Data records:
········
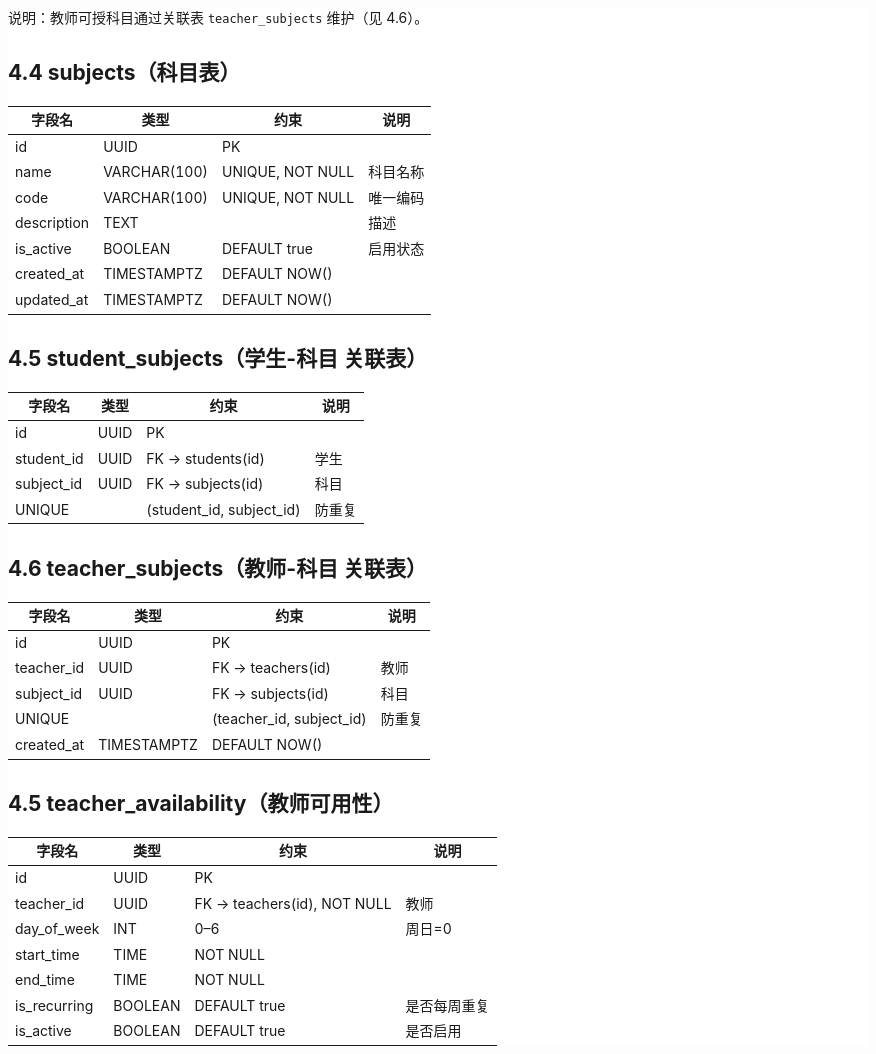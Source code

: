 说明：教师可授科目通过关联表 `teacher_subjects` 维护（见 4.6）。

## 4.4 subjects（科目表）

| 字段名     | 类型          | 约束               | 说明         |
| ---------- | ------------- | ------------------ | ------------ |
| id         | UUID          | PK                 |              |
| name       | VARCHAR(100)  | UNIQUE, NOT NULL   | 科目名称     |
| code       | VARCHAR(100)  | UNIQUE, NOT NULL   | 唯一编码     |
| description| TEXT          |                    | 描述         |
| is_active  | BOOLEAN       | DEFAULT true       | 启用状态     |
| created_at | TIMESTAMPTZ   | DEFAULT NOW()      |              |
| updated_at | TIMESTAMPTZ   | DEFAULT NOW()      |              |

## 4.5 student_subjects（学生-科目 关联表）

| 字段名     | 类型 | 约束                                   | 说明         |
| ---------- | ---- | -------------------------------------- | ------------ |
| id         | UUID | PK                                     |              |
| student_id | UUID | FK → students(id)                      | 学生         |
| subject_id | UUID | FK → subjects(id)                      | 科目         |
| UNIQUE     |      | (student_id, subject_id)               | 防重复       |

## 4.6 teacher_subjects（教师-科目 关联表）

| 字段名     | 类型 | 约束                                   | 说明         |
| ---------- | ---- | -------------------------------------- | ------------ |
| id         | UUID | PK                                     |              |
| teacher_id | UUID | FK → teachers(id)                      | 教师         |
| subject_id | UUID | FK → subjects(id)                      | 科目         |
| UNIQUE     |      | (teacher_id, subject_id)               | 防重复       |
| created_at | TIMESTAMPTZ | DEFAULT NOW()                    |                            |

## 4.5 teacher_availability（教师可用性）

| 字段名       | 类型    | 约束                        | 说明         |
| ------------ | ------- | --------------------------- | ------------ |
| id           | UUID    | PK                          |              |
| teacher_id   | UUID    | FK → teachers(id), NOT NULL | 教师         |
| day_of_week  | INT     | 0–6                         | 周日=0       |
| start_time   | TIME    | NOT NULL                    |              |
| end_time     | TIME    | NOT NULL                    |              |
| is_recurring | BOOLEAN | DEFAULT true                | 是否每周重复 |
| is_active    | BOOLEAN | DEFAULT true                | 是否启用     |
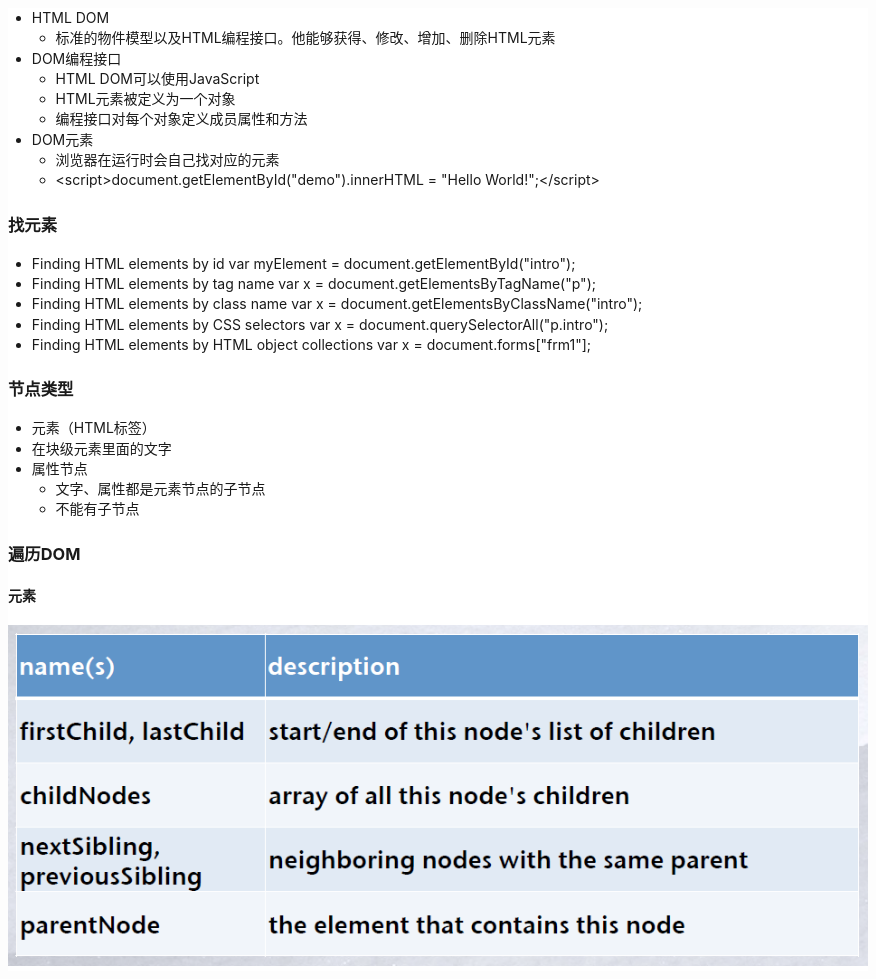 + HTML DOM
  + 标准的物件模型以及HTML编程接口。他能够获得、修改、增加、删除HTML元素
+ DOM编程接口
  + HTML DOM可以使用JavaScript
  + HTML元素被定义为一个对象
  + 编程接口对每个对象定义成员属性和方法
+ DOM元素
  + 浏览器在运行时会自己找对应的元素
  + \<script>document.getElementById("demo").innerHTML = "Hello World!";\</script>

### 找元素

+ Finding HTML elements by id
  var myElement = document.getElementById("intro");
+ Finding HTML elements by tag name
  var x = document.getElementsByTagName("p");
+ Finding HTML elements by class name
  var x = document.getElementsByClassName("intro");
+ Finding HTML elements by CSS selectors
  var x = document.querySelectorAll("p.intro");
+ Finding HTML elements by HTML object collections
  var x = document.forms["frm1"];

### 节点类型

+ 元素（HTML标签）
+ 在块级元素里面的文字
+ 属性节点
  + 文字、属性都是元素节点的子节点
  + 不能有子节点

### 遍历DOM

#### 元素

![image-20210105222508901](assets/image-20210105222508901.png)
········
*TASK TO COMPLETE*. Each entry above should be printed exactly, and any picture in it left out.

*ANSWER SECTION*.
Source code

: 说明：教师可授科目通过关联表 `teacher_subjects` 维护（见 4.6）。

## 4.4 subjects（科目表）

| 字段名     | 类型          | 约束               | 说明         |
| ---------- | ------------- | ------------------ | ------------ |
| id         | UUID          | PK                 |              |
| name       | VARCHAR(100)  | UNIQUE, NOT NULL   | 科目名称     |
| code       | VARCHAR(100)  | UNIQUE, NOT NULL   | 唯一编码     |
| description| TEXT          |                    | 描述         |
| is_active  | BOOLEAN       | DEFAULT true       | 启用状态     |
| created_at | TIMESTAMPTZ   | DEFAULT NOW()      |              |
| updated_at | TIMESTAMPTZ   | DEFAULT NOW()      |              |

## 4.5 student_subjects（学生-科目 关联表）

| 字段名     | 类型 | 约束                                   | 说明         |
| ---------- | ---- | -------------------------------------- | ------------ |
| id         | UUID | PK                                     |              |
| student_id | UUID | FK → students(id)                      | 学生         |
| subject_id | UUID | FK → subjects(id)                      | 科目         |
| UNIQUE     |      | (student_id, subject_id)               | 防重复       |

## 4.6 teacher_subjects（教师-科目 关联表）

| 字段名     | 类型 | 约束                                   | 说明         |
| ---------- | ---- | -------------------------------------- | ------------ |
| id         | UUID | PK                                     |              |
| teacher_id | UUID | FK → teachers(id)                      | 教师         |
| subject_id | UUID | FK → subjects(id)                      | 科目         |
| UNIQUE     |      | (teacher_id, subject_id)               | 防重复       |
| created_at | TIMESTAMPTZ | DEFAULT NOW()                    |                            |

## 4.5 teacher_availability（教师可用性）

| 字段名       | 类型    | 约束                        | 说明         |
| ------------ | ------- | --------------------------- | ------------ |
| id           | UUID    | PK                          |              |
| teacher_id   | UUID    | FK → teachers(id), NOT NULL | 教师         |
| day_of_week  | INT     | 0–6                         | 周日=0       |
| start_time   | TIME    | NOT NULL                    |              |
| end_time     | TIME    | NOT NULL                    |              |
| is_recurring | BOOLEAN | DEFAULT true                | 是否每周重复 |
| is_active    | BOOLEAN | DEFAULT true                | 是否启用     |
 + HTML DOM
  + 标准的物件模型以及HTML编程接口。他能够获得、修改、增加、删除HTML元素
+ DOM编程接口
  + HTML DOM可以使用JavaScript
  + HTML元素被定义为一个对象
  + 编程接口对每个对象定义成员属性和方法
+ DOM元素
  + 浏览器在运行时会自己找对应的元素
  + \<script>document.getElementById("demo").innerHTML = "Hello World!";\</script>

### 找元素

+ Finding HTML elements by id
  var myElement = document.getElementById("intro");
+ Finding HTML elements by tag name
  var x = document.getElementsByTagName("p");
+ Finding HTML elements by class name
  var x = document.getElementsByClassName("intro");
+ Finding HTML elements by CSS selectors
  var x = document.querySelectorAll("p.intro");
+ Finding HTML elements by HTML object collections
  var x = document.forms["frm1"];

### 节点类型

+ 元素（HTML标签）
+ 在块级元素里面的文字
+ 属性节点
  + 文字、属性都是元素节点的子节点
  + 不能有子节点

### 遍历DOM

#### 元素

![image-20210105222508901](assets/image-20210105222508901.png)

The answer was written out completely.